What Effect Would Negative Interest Rates Have on Cryptocurrency?

The United States is nearly alone among major world central banks in not moving towards negative interest rates. That zero lower bound remains a lower bound. But in the event of another financial crisis, might the Fed decide to push rates below zero, just like the European Central Bank and the Bank of Japan have done? And if so, what effect would that have on Bitcoin and cryptocurrency?

One type of cryptocurrency with rising popularity are stablecoins. These coins are backed by supposedly stable assets such as physical cash, short-term government debt, or other high quality liquid financial instruments. That lends them a feeling of security and respectability that might entice some investors who otherwise would look askance at “unbacked” cryptocurrencies such as Bitcoin, Litecoin, and Ethereum.

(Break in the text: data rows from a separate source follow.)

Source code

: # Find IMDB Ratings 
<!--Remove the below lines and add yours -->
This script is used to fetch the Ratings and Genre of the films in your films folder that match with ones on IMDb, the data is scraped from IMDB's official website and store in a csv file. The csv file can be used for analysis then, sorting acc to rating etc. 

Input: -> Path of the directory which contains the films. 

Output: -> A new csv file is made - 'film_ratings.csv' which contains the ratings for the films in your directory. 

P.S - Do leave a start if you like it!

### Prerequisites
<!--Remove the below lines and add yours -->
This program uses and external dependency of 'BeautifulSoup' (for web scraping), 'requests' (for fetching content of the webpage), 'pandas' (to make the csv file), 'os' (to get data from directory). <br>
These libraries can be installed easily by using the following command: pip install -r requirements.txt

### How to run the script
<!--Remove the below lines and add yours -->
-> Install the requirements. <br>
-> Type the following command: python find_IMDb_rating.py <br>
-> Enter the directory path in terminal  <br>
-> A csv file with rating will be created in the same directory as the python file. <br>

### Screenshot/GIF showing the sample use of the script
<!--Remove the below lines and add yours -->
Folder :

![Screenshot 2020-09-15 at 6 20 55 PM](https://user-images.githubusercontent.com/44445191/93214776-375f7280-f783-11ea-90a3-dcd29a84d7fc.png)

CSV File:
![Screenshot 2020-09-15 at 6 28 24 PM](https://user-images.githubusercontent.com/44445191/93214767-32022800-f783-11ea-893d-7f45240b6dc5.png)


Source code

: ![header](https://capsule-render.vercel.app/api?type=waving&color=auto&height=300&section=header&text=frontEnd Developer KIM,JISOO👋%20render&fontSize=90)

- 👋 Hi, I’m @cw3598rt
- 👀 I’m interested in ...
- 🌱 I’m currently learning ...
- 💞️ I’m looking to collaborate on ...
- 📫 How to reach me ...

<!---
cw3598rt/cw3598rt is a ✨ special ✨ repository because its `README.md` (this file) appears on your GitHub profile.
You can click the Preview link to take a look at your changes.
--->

They’re essentially a new digital currency backed by a currency basket, not exactly a novel idea.

In the event of worldwide negative interest rates, however, there’s the prospect that those stablecoins could actually generate negative returns. Trillions of dollars of sovereign debt worldwide is already negative-yielding, and central banks returning to monetary stimulus could increase that sum significantly. If a stablecoin is backed by negative-yielding debt then, instead of stablecoin investors potentially increasing their assets through interest, they could actually lose stablecoins through negative interest rates. And if the whole idea behind stablecoins is to provide stability, what investor would want to invest money in an asset that is guaranteed to lose money?

The future for stablecoins, therefore, remains unsure in an era in which negative interest rates may become increasingly common. But stablecoins’ loss is Bitcoin’s gain. It’s almost certain that investors fleeing stablecoins would seek a safe haven with Bitcoin.

Bitcoin’s advantage is that it doesn’t have a central entity behind it to continuously inflate the supply of coins, nor is it dependent on the actions of third parties such as central banks. If central banks continue to devalue their own currencies through negative interest rates and quantitative easing, investors will treat Bitcoin more and more as digital gold, an asset that maintains its value through tough economic times and that won’t lose value through inflation or negative interest rates.

Bitcoin was born from the lessons learned during the last financial crisis, and it will face its first big test during the next financial crisis. Right now everything seems to be aligning just perfectly for Bitcoin to make a great breakthrough once the next crisis rears its head. When that crisis occurs, stablecoins’ illusion of stability will be shattered, and Bitcoin will establish itself as the cryptocurrency of the future.